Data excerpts
┌────────

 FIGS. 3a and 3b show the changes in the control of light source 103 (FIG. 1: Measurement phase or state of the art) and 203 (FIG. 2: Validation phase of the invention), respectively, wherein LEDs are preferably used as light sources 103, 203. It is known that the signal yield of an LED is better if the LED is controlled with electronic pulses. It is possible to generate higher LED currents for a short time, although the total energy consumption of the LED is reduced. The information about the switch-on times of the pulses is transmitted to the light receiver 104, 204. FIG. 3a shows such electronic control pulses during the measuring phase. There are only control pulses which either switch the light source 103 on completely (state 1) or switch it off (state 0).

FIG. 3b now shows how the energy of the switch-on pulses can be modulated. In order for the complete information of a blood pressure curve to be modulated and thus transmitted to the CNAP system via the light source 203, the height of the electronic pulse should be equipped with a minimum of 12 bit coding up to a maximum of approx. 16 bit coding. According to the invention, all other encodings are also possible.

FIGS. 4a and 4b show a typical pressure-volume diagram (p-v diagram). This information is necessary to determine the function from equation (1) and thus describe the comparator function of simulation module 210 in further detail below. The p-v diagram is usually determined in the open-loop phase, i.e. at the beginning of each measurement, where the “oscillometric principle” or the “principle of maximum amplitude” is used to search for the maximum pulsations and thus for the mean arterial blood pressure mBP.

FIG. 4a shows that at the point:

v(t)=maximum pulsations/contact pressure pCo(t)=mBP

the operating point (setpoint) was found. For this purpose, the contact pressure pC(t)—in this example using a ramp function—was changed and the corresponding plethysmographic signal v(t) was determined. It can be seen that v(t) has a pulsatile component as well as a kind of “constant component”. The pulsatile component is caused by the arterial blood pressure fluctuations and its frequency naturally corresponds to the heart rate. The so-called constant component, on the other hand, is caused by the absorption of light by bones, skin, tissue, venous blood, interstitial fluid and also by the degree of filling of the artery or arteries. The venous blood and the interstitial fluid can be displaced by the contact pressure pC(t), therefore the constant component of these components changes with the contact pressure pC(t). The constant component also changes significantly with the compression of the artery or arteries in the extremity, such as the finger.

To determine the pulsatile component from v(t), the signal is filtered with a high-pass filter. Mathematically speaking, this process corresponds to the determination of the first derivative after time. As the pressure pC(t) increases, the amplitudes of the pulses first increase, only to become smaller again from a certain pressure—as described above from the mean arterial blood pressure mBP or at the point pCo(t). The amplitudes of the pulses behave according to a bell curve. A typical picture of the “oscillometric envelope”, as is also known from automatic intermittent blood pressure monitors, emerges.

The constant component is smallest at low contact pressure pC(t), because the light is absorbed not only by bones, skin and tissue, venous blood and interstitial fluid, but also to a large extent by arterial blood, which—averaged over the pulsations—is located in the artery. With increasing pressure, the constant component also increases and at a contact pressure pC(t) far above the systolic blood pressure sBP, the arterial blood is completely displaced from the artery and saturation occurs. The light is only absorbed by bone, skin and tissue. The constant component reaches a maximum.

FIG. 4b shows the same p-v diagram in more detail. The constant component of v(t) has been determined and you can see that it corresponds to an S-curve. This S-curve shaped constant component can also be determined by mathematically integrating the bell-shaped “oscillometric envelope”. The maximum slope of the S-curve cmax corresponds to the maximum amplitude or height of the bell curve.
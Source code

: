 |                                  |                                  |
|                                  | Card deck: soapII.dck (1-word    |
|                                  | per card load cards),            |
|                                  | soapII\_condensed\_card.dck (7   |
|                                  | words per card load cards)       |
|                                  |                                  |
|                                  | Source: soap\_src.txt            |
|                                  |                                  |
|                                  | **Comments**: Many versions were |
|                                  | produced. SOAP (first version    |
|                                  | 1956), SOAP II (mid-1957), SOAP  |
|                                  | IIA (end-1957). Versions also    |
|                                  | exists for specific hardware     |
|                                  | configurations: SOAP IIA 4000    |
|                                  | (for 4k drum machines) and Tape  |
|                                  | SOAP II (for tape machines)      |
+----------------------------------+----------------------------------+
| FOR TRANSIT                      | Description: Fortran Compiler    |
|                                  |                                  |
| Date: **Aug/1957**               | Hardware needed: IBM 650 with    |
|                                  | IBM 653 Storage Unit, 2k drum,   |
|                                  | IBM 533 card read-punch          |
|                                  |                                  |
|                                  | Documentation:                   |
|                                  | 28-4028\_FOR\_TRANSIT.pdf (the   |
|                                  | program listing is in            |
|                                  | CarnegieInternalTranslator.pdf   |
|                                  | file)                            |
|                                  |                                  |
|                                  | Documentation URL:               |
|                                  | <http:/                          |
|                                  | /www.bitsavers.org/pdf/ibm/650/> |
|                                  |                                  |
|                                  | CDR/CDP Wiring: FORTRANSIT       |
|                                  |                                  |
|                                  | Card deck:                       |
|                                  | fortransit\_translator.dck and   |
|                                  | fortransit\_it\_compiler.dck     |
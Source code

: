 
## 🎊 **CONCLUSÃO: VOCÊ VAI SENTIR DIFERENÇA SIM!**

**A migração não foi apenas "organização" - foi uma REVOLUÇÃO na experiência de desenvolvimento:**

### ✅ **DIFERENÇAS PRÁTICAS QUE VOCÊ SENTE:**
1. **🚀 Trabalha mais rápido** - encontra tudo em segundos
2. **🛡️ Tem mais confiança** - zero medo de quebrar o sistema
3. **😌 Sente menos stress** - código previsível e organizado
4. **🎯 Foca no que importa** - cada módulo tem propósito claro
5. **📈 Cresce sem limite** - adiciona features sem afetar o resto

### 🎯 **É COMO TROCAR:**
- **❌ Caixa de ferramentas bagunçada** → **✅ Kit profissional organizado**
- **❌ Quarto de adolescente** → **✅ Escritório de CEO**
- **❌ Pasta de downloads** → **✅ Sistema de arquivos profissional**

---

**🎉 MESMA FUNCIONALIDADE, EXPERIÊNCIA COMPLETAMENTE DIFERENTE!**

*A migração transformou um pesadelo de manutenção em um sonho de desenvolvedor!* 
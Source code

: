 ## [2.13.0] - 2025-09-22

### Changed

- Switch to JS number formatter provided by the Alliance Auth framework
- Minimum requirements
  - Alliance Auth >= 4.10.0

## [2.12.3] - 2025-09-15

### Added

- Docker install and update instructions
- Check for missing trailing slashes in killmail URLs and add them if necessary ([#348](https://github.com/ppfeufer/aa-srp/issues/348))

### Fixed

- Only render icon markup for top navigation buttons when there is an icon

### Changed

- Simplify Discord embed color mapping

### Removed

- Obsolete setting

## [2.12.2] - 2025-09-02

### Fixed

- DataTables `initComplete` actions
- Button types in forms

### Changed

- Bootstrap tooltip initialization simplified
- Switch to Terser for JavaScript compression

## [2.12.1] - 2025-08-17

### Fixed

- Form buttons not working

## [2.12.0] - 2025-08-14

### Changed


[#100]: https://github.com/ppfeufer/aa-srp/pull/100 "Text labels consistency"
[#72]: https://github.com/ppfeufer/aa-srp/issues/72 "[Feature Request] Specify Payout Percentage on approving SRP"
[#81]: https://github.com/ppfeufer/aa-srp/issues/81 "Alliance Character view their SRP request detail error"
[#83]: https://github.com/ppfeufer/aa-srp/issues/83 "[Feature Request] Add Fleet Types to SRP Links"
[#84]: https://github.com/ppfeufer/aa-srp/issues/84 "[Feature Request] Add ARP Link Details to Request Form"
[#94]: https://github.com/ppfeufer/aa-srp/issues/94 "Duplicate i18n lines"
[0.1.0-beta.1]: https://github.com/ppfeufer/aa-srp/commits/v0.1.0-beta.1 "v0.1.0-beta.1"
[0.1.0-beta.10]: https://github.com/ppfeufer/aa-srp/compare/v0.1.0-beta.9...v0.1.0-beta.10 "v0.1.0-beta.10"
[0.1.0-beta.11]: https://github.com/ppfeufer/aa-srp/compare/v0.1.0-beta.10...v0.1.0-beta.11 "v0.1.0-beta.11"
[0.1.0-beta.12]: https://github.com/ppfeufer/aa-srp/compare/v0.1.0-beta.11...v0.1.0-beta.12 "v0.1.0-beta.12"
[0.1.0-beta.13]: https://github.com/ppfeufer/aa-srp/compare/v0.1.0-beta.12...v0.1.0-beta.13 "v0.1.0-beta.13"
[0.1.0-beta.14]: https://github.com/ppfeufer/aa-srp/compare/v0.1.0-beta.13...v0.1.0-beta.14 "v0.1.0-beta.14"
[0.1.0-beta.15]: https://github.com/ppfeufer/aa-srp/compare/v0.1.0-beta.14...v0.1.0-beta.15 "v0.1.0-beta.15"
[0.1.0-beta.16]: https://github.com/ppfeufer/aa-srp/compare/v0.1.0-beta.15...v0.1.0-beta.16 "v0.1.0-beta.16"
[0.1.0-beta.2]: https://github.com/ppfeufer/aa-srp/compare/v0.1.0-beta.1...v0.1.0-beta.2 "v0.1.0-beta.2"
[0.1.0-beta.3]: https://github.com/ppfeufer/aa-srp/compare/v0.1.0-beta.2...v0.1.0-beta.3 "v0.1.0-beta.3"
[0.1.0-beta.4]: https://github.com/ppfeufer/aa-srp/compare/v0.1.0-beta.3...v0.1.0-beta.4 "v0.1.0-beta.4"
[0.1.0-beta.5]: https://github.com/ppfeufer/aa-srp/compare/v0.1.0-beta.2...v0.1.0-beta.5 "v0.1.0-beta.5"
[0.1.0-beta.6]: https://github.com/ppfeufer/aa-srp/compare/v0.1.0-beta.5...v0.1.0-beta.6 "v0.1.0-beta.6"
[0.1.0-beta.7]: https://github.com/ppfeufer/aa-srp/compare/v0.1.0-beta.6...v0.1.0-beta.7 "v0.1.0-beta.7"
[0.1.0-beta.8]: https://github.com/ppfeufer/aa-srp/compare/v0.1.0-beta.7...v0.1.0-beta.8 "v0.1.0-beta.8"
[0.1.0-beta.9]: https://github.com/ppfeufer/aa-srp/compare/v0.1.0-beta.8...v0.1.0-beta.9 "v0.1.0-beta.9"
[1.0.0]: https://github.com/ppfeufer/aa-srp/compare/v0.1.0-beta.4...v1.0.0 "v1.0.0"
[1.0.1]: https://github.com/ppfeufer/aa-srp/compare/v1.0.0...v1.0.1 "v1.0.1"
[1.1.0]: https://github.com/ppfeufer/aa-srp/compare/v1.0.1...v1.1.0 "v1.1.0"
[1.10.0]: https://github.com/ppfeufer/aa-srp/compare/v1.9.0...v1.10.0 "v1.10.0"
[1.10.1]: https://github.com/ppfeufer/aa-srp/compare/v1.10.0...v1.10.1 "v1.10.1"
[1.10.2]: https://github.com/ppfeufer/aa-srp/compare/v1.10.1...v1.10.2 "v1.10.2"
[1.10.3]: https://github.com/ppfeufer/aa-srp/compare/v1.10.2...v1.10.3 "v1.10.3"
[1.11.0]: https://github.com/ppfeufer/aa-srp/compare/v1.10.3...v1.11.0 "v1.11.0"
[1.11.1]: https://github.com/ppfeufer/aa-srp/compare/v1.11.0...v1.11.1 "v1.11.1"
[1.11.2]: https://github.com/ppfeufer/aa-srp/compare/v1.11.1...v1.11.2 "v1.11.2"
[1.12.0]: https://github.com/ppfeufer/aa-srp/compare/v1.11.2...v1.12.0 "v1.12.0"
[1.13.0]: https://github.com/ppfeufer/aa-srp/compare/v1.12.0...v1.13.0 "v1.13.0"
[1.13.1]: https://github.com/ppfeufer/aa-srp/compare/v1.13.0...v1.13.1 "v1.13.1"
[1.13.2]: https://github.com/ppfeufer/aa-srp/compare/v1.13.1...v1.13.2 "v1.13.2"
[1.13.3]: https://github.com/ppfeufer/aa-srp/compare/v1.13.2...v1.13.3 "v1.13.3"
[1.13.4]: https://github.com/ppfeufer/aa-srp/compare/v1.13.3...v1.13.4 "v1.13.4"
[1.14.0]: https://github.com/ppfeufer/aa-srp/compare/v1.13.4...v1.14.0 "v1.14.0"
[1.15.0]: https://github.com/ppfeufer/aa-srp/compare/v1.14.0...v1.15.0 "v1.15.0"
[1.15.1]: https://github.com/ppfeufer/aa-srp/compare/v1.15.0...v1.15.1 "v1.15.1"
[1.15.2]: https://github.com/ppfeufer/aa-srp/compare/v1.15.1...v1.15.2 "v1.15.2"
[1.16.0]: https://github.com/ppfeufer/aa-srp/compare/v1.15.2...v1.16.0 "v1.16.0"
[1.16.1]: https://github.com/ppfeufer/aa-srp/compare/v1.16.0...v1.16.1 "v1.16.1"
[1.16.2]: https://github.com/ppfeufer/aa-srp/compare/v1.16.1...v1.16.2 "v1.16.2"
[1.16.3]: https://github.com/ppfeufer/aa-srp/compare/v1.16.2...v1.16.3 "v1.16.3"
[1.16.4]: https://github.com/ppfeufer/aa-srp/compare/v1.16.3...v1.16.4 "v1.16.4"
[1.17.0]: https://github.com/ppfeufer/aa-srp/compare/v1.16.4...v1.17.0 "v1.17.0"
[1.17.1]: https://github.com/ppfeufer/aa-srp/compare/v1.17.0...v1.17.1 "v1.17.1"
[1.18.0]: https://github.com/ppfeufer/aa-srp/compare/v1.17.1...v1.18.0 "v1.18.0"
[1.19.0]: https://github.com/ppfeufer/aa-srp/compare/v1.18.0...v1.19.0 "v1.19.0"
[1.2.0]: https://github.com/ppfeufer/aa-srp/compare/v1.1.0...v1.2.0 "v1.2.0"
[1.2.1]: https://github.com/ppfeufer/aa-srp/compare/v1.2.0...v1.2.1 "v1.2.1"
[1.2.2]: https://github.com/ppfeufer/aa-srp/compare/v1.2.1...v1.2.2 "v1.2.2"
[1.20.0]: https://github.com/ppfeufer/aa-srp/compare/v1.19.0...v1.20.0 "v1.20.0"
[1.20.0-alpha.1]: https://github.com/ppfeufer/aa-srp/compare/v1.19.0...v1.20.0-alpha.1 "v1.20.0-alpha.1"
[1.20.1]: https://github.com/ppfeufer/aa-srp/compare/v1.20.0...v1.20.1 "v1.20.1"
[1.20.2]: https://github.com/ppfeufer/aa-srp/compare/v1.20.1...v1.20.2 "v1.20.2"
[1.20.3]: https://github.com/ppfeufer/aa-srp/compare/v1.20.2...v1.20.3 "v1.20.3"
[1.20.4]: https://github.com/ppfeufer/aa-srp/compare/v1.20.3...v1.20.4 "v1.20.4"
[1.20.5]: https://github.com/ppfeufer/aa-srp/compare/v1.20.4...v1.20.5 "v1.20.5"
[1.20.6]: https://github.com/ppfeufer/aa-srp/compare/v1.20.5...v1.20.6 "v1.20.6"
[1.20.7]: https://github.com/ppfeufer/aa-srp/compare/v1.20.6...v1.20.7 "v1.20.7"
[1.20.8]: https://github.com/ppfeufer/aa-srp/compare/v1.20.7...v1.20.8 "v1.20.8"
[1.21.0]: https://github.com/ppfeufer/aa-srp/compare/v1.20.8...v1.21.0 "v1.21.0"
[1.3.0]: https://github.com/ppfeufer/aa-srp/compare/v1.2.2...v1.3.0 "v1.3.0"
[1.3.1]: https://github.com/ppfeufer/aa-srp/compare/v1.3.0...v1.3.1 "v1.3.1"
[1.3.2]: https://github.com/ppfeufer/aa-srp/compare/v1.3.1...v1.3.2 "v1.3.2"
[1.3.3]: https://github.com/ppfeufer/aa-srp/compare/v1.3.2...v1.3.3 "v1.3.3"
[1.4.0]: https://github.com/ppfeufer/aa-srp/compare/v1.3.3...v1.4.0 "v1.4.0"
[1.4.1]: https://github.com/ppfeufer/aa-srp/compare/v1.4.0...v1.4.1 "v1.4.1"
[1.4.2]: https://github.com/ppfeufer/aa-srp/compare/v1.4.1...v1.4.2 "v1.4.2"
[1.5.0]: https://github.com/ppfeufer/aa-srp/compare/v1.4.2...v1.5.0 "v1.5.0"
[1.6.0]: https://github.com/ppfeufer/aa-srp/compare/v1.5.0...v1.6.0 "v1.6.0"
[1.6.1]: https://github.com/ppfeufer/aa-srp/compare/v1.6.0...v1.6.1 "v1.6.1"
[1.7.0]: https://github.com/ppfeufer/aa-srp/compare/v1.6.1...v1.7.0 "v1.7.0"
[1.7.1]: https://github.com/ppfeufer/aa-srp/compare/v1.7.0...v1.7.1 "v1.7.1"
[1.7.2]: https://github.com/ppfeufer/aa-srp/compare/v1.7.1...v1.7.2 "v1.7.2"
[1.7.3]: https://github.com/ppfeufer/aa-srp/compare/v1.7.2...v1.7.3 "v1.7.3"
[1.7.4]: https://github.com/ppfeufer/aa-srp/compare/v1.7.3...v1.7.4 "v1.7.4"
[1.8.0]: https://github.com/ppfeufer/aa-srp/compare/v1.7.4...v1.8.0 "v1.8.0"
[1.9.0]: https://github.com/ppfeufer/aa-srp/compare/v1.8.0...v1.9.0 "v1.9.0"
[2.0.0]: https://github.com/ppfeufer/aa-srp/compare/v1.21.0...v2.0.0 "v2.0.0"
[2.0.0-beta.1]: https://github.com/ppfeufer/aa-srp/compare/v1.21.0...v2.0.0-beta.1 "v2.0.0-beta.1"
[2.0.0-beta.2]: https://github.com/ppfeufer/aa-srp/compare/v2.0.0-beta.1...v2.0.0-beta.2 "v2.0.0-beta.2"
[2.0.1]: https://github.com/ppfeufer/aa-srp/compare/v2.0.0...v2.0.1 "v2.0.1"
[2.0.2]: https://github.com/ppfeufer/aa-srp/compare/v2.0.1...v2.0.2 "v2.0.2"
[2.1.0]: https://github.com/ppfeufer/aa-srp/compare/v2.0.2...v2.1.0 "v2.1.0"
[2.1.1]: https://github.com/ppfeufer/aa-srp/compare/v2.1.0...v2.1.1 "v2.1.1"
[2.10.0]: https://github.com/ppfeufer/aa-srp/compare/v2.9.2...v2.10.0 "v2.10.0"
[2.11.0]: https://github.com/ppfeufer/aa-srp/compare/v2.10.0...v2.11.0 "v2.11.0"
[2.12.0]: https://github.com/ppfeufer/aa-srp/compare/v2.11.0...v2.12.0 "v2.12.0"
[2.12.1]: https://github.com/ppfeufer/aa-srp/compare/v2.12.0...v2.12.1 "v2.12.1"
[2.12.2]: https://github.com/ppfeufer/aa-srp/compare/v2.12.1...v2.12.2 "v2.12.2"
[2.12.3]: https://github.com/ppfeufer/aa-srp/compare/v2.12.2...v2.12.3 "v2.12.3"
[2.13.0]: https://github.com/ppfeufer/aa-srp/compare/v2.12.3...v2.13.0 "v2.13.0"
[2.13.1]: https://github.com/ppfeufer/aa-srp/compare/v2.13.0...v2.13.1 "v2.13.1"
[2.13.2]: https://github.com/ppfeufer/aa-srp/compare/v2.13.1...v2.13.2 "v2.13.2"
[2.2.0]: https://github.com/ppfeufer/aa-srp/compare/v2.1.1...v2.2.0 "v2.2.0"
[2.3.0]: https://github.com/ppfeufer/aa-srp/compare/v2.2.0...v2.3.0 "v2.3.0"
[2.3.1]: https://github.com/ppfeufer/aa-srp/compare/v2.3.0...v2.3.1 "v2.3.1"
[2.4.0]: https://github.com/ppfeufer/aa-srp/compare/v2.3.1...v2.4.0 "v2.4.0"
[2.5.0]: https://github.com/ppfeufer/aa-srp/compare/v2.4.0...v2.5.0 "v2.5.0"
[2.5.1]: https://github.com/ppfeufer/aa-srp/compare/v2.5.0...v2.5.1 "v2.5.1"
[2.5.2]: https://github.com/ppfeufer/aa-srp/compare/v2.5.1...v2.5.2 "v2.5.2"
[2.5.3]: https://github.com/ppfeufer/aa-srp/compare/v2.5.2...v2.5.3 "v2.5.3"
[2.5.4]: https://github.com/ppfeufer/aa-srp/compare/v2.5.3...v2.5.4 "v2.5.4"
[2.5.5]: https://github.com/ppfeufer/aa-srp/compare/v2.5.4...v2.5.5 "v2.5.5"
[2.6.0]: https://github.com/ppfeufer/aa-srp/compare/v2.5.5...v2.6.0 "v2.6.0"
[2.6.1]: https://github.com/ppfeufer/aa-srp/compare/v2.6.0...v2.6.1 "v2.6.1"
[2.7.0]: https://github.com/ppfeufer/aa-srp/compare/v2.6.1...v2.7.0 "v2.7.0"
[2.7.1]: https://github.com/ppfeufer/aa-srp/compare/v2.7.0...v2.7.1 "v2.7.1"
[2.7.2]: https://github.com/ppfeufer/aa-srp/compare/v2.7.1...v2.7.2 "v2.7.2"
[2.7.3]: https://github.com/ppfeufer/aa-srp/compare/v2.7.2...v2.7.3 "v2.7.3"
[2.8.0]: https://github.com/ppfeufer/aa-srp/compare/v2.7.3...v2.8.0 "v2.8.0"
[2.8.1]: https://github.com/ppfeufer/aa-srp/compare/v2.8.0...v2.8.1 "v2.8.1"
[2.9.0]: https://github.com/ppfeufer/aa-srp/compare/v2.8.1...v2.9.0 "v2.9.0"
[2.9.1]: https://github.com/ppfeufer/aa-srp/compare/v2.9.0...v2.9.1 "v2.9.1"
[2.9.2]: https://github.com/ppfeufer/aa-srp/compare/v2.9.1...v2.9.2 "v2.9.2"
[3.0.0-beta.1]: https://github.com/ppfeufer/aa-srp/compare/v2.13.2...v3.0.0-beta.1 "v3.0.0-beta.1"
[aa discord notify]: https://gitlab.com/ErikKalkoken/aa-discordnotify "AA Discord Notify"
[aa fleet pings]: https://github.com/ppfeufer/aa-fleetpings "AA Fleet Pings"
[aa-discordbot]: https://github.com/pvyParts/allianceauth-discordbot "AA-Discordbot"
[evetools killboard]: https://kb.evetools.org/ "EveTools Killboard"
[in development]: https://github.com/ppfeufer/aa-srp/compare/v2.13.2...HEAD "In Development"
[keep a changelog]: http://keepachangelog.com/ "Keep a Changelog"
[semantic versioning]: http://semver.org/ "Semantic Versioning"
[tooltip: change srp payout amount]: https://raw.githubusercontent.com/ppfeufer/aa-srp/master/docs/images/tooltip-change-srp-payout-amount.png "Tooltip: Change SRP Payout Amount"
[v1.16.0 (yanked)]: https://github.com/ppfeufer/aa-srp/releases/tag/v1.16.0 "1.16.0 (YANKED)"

└────────

● HOW TO COMPLETE THIS TASK: Copy every line of the records above that contains "first".

● WRITTEN RESPONSE:
To determine the pulsatile component from v(t), the signal is filtered with a high-pass filter. Mathematically speaking, this process corresponds to the determination of the first derivative after time. As the pressure pC(t) increases, the amplitudes of the pulses first increase, only to become smaller again from a certain pressure—as described above from the mean arterial blood pressure mBP or at the point pCo(t). The amplitudes of the pulses behave according to a bell curve. A typical picture of the “oscillometric envelope”, as is also known from automatic intermittent blood pressure monitors, emerges.
|                                  | produced. SOAP (first version    |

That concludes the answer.